Sewanee rape case lawsuit heads to trial

Tuesday, July 12, 2011

A $3 million federal lawsuit filed against the University of the South in Sewanee, Tenn., by a former student accused of rape is headed to trial.

The then-freshman student, identified only as John Doe in court documents, has denied rape allegations by the alleged victim, known as A.B., since she first reported the incident Aug. 30, 2008. Doe maintains the sex was consensual and that A.B. spent the night in his bed.

The victim's allegation was not sent to the Franklin County District Attorney's Office for further investigation or indictment, and no criminal charges were filed against Doe, according to court documents.

In his lawsuit, which goes to trial July 28, Doe said the accusations caused "damage" to his reputation. He also claimed the school created a breach of contract when it forced him to leave.

The university did not follow its own federally mandated due process rules when it held a five-hour hearing three weeks after the incident and required him to either take a semester suspension or leave the school for a year and reapply for admission, the lawsuit claims.

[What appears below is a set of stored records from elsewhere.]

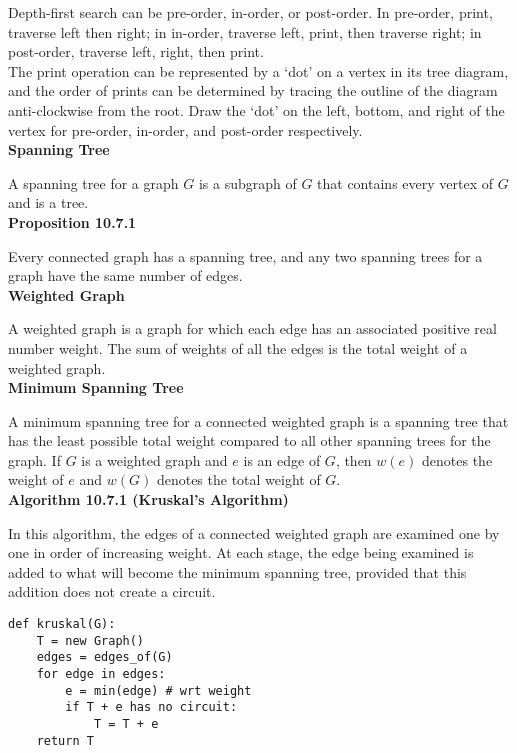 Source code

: \documentclass[a4paper]{article}
\newcommand{\subheading}[1]{{\scriptsize\textbf{#1}}}
\begin{document}
\begin{multicols*}{4}
Depth-first search can be pre-order, in-order, or post-order. In pre-order,
print, traverse left then right; in in-order, traverse left, print, then
traverse right; in post-order, traverse left, right, then print. \\

The print operation can be represented by a `dot' on a vertex in its tree
diagram, and the order of prints can be determined by tracing the outline of the
diagram anti-clockwise from the root. Draw the `dot' on the left, bottom, and
right of the vertex for pre-order, in-order, and post-order respectively. \\

\subheading{Spanning Tree}

A spanning tree for a graph $G$ is a subgraph of $G$ that contains every vertex
of $G$ and is a tree.\\

\subheading{Proposition 10.7.1}

Every connected graph has a spanning tree, and any two spanning trees for a
graph have the same number of edges.\\

\subheading{Weighted Graph}

A weighted graph is a graph for which each edge has an associated positive real
number weight. The sum of weights of all the edges is the total weight of a
weighted graph.\\

\subheading{Minimum Spanning Tree}

A minimum spanning tree for a connected weighted graph is a spanning tree that
has the least possible total weight compared to all other spanning trees for the
graph. If $G$ is a weighted graph and $e$ is an edge of $G$, then $w(e)$ denotes
the weight of $e$ and $w(G)$ denotes the total weight of $G$.\\

\subheading{Algorithm 10.7.1 (Kruskal's Algorithm)}

In this algorithm, the edges of a connected weighted graph are examined one by
one in order of increasing weight. At each stage, the edge being examined is
added to what will become the minimum spanning tree, provided that this addition
does not create a circuit.
\begin{center}
\begin{BVerbatim}
def kruskal(G):
    T = new Graph()
    edges = edges_of(G)
    for edge in edges:
        e = min(edge) # wrt weight
        if T + e has no circuit:
            T = T + e
    return T
\end{BVerbatim}
\end{center}


\end{multicols*}
\end{document}
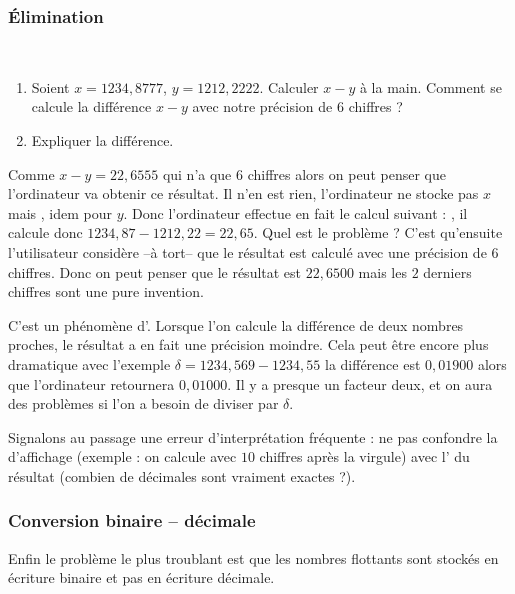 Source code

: \documentclass[class=report,crop=false]{standalone}
\begin{document}
\subsubsection{\'Elimination}


\begin{tp}~
\begin{enumerate}
  \item Soient $x = 1234,8777$, $y = 1212,2222$. Calculer $x-y$ à la main.
  Comment se calcule la différence $x-y$ avec notre précision
  de $6$ chiffres ?
  \item Expliquer la différence.
\end{enumerate}
\end{tp}

Comme $x-y = 22,6555$ qui n'a que $6$ chiffres alors on peut penser que l'ordinateur va obtenir ce résultat.
Il n'en est rien, l'ordinateur ne stocke pas $x$ mais , idem pour $y$.
Donc l'ordinateur effectue en fait le calcul suivant :
, il calcule donc $1234,87-1212,22=22,65$.
Quel est le problème ? C'est qu'ensuite l'utilisateur considère --à tort-- que le résultat est
calculé avec une précision de $6$ chiffres. Donc on peut penser que le résultat est $22,6500$
mais les $2$ derniers chiffres sont une pure invention.

C'est un phénomène d'. Lorsque l'on calcule la différence de deux nombres proches, le résultat
a en fait une précision moindre. Cela peut être encore plus dramatique avec l'exemple
$\delta = 1234,569-1234,55$ la différence est $0,01900$ alors que l'ordinateur retournera $0,01000$.
Il y a presque un facteur deux, et on aura des problèmes si l'on a besoin de diviser par $\delta$.

\medskip

Signalons au passage une erreur d'interprétation fréquente : ne pas confondre la  d'affichage
(exemple : on calcule avec $10$ chiffres après la virgule) avec l' du résultat
(combien de décimales sont vraiment exactes ?).


\subsubsection{Conversion binaire -- décimale}

Enfin le problème le plus troublant est que les nombres flottants
sont stockés en écriture binaire et pas en écriture décimale.
\end{document}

The lawsuit outlines violations of policy on handling sexual assault allegations and due process for those accused of such assaults. It requests at least $1 million in compensation and at least $2 million in punitive damages.

On Monday in Chattanooga, Doe's Washington, D.C.-based attorneys, Charles Wayne and Elisha King, met with the university's attorneys - Rosemarie Bryan, Aaron Love and Art Brock - before U.S. District Judge Harry "Sandy" Mattice for the final scheduled hearing before the trial.

Mattice reviewed jury selection and court rules for the pending trial, set the date and heard arguments for recent filings by both sides.

Attorneys for both sides of the case declined to comment.

In a ruling Friday, Mattice allowed for the continued use of pseudonyms for Doe, A.B. and student witnesses scheduled to testify during the trial, which attorneys on both sides estimated would take four to five days.

Over nine pages of a 44-page ruling, Mattice detailed reasoning for keeping Doe and A.B.'s names private.

"[Doe's] privacy interests substantially outweigh the presumption of open judicial proceedings in this case," Mattice wrote.

The use of pseudonyms in civil cases is rare and initially was granted in this case by Magistrate Judge Susan Lee and continued at the request of Doe's attorneys as the case proceeded.

In some court documents, the university's attorneys worried that pseudonym usage would create problems during the trial, when attorneys might slip in questioning and say a name meant to be kept private.

Mattice ruled that the names should remain private to protect the parties' reputation but noted that, with Doe's presence in court, his identity likely will be revealed.

Sewanee Police Chief Robert White was unavailable for comment Monday about the department's response to the initial call by A.B.

Doe and A.B., both freshmen at the university, were together from 9 p.m. Aug. 29 until 7 a.m. Aug. 30, 2008, and the pair had intercourse about 1 a.m. in Doe's dormitory room, court documents state.

Doe claims the sex was consensual and noted that A.B. stayed in the room until the next morning, at one point leaving and then returning, according to court documents. When she left at 7 a.m., A.B. went to an emergency phone and called Sewanee police to report she had been raped, documents state.